== Task instructions ==
Give back the data in full. Leave nothing out.

== Excerpted data ==
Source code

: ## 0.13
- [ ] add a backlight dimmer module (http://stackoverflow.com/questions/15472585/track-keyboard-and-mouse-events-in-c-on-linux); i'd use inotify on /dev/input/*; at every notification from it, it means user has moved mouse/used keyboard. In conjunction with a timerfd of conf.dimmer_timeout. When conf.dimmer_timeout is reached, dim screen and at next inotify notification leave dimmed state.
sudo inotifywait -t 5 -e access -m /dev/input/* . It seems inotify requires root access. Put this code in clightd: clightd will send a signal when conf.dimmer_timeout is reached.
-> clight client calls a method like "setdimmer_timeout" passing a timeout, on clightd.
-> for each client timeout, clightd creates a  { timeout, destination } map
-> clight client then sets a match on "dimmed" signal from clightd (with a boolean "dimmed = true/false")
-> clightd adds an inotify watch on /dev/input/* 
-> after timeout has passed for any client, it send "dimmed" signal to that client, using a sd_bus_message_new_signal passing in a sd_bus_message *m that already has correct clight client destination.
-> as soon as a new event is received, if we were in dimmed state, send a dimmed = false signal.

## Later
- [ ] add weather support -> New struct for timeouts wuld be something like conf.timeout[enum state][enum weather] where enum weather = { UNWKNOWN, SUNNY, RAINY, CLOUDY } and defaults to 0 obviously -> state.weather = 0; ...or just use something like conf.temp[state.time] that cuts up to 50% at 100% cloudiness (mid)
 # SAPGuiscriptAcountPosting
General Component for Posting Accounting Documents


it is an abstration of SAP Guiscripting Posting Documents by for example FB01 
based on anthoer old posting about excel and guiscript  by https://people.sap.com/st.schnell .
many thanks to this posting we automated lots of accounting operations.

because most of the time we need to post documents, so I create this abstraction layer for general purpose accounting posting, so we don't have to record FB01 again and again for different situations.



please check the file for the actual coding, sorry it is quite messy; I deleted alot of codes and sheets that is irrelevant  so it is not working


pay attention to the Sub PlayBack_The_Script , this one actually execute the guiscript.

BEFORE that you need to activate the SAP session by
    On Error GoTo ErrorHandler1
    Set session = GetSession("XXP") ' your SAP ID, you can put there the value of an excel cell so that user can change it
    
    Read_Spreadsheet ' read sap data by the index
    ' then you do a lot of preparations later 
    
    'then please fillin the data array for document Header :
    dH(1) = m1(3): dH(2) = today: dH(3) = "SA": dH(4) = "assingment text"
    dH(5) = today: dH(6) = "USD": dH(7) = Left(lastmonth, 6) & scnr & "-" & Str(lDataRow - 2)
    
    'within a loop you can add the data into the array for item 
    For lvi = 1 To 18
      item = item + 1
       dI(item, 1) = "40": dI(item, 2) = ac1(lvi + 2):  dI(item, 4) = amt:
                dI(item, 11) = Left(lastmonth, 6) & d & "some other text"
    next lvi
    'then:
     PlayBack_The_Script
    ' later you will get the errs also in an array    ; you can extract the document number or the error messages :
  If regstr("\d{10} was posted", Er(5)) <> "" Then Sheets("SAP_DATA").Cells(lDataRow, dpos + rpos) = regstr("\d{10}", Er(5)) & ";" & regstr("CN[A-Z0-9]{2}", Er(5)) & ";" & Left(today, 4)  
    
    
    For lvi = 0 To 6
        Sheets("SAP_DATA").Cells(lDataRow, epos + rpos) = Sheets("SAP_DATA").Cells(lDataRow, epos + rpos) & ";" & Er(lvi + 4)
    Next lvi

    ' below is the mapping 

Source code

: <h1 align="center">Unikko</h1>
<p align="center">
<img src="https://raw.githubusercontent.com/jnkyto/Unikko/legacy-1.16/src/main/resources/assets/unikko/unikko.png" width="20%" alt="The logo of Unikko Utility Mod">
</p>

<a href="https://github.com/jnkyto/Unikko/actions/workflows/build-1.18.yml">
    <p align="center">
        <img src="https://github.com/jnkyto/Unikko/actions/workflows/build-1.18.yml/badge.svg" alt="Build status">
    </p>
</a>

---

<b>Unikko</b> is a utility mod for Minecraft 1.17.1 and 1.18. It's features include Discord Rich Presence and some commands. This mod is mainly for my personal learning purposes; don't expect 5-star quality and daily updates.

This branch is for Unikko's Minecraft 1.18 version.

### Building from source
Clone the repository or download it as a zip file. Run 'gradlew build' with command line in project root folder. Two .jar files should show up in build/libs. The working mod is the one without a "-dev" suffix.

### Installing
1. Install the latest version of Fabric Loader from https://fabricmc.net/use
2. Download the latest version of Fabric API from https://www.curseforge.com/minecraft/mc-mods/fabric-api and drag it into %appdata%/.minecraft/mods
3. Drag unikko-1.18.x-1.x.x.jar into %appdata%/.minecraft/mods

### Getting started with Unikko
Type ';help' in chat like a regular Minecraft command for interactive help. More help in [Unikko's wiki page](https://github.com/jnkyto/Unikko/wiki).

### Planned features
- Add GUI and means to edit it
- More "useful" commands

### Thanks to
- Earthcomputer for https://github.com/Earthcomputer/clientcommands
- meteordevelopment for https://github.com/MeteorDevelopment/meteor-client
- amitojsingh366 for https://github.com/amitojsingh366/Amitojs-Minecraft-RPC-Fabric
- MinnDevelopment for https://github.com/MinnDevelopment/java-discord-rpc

== Solution ==
Source code

: ## 0.13
- [ ] add a backlight dimmer module (http://stackoverflow.com/questions/15472585/track-keyboard-and-mouse-events-in-c-on-linux); i'd use inotify on /dev/input/*; at every notification from it, it means user has moved mouse/used keyboard. In conjunction with a timerfd of conf.dimmer_timeout. When conf.dimmer_timeout is reached, dim screen and at next inotify notification leave dimmed state.
sudo inotifywait -t 5 -e access -m /dev/input/* . It seems inotify requires root access. Put this code in clightd: clightd will send a signal when conf.dimmer_timeout is reached.
-> clight client calls a method like "setdimmer_timeout" passing a timeout, on clightd.
-> for each client timeout, clightd creates a  { timeout, destination } map
-> clight client then sets a match on "dimmed" signal from clightd (with a boolean "dimmed = true/false")
-> clightd adds an inotify watch on /dev/input/* 
-> after timeout has passed for any client, it send "dimmed" signal to that client, using a sd_bus_message_new_signal passing in a sd_bus_message *m that already has correct clight client destination.
-> as soon as a new event is received, if we were in dimmed state, send a dimmed = false signal.

## Later
- [ ] add weather support -> New struct for timeouts wuld be something like conf.timeout[enum state][enum weather] where enum weather = { UNWKNOWN, SUNNY, RAINY, CLOUDY } and defaults to 0 obviously -> state.weather = 0; ...or just use something like conf.temp[state.time] that cuts up to 50% at 100% cloudiness (mid)
 # SAPGuiscriptAcountPosting
General Component for Posting Accounting Documents


it is an abstration of SAP Guiscripting Posting Documents by for example FB01 
based on anthoer old posting about excel and guiscript  by https://people.sap.com/st.schnell .
many thanks to this posting we automated lots of accounting operations.

because most of the time we need to post documents, so I create this abstraction layer for general purpose accounting posting, so we don't have to record FB01 again and again for different situations.



please check the file for the actual coding, sorry it is quite messy; I deleted alot of codes and sheets that is irrelevant  so it is not working


pay attention to the Sub PlayBack_The_Script , this one actually execute the guiscript.

BEFORE that you need to activate the SAP session by
    On Error GoTo ErrorHandler1
    Set session = GetSession("XXP") ' your SAP ID, you can put there the value of an excel cell so that user can change it
    
    Read_Spreadsheet ' read sap data by the index
    ' then you do a lot of preparations later 
    
    'then please fillin the data array for document Header :
    dH(1) = m1(3): dH(2) = today: dH(3) = "SA": dH(4) = "assingment text"
    dH(5) = today: dH(6) = "USD": dH(7) = Left(lastmonth, 6) & scnr & "-" & Str(lDataRow - 2)
    
    'within a loop you can add the data into the array for item 
    For lvi = 1 To 18
      item = item + 1
       dI(item, 1) = "40": dI(item, 2) = ac1(lvi + 2):  dI(item, 4) = amt:
                dI(item, 11) = Left(lastmonth, 6) & d & "some other text"
    next lvi
    'then:
     PlayBack_The_Script
    ' later you will get the errs also in an array    ; you can extract the document number or the error messages :
  If regstr("\d{10} was posted", Er(5)) <> "" Then Sheets("SAP_DATA").Cells(lDataRow, dpos + rpos) = regstr("\d{10}", Er(5)) & ";" & regstr("CN[A-Z0-9]{2}", Er(5)) & ";" & Left(today, 4)  
    
    
    For lvi = 0 To 6
        Sheets("SAP_DATA").Cells(lDataRow, epos + rpos) = Sheets("SAP_DATA").Cells(lDataRow, epos + rpos) & ";" & Er(lvi + 4)
    Next lvi

    ' below is the mapping 

Source code

: <h1 align="center">Unikko</h1>
<p align="center">
<img src="https://raw.githubusercontent.com/jnkyto/Unikko/legacy-1.16/src/main/resources/assets/unikko/unikko.png" width="20%" alt="The logo of Unikko Utility Mod">
</p>

<a href="https://github.com/jnkyto/Unikko/actions/workflows/build-1.18.yml">
    <p align="center">
        <img src="https://github.com/jnkyto/Unikko/actions/workflows/build-1.18.yml/badge.svg" alt="Build status">
    </p>
</a>

---

<b>Unikko</b> is a utility mod for Minecraft 1.17.1 and 1.18. It's features include Discord Rich Presence and some commands. This mod is mainly for my personal learning purposes; don't expect 5-star quality and daily updates.

This branch is for Unikko's Minecraft 1.18 version.

### Building from source
Clone the repository or download it as a zip file. Run 'gradlew build' with command line in project root folder. Two .jar files should show up in build/libs. The working mod is the one without a "-dev" suffix.

### Installing
1. Install the latest version of Fabric Loader from https://fabricmc.net/use
2. Download the latest version of Fabric API from https://www.curseforge.com/minecraft/mc-mods/fabric-api and drag it into %appdata%/.minecraft/mods
3. Drag unikko-1.18.x-1.x.x.jar into %appdata%/.minecraft/mods

### Getting started with Unikko
Type ';help' in chat like a regular Minecraft command for interactive help. More help in [Unikko's wiki page](https://github.com/jnkyto/Unikko/wiki).

### Planned features
- Add GUI and means to edit it
- More "useful" commands

### Thanks to
- Earthcomputer for https://github.com/Earthcomputer/clientcommands
- meteordevelopment for https://github.com/MeteorDevelopment/meteor-client
- amitojsingh366 for https://github.com/amitojsingh366/Amitojs-Minecraft-RPC-Fabric
- MinnDevelopment for https://github.com/MinnDevelopment/java-discord-rpc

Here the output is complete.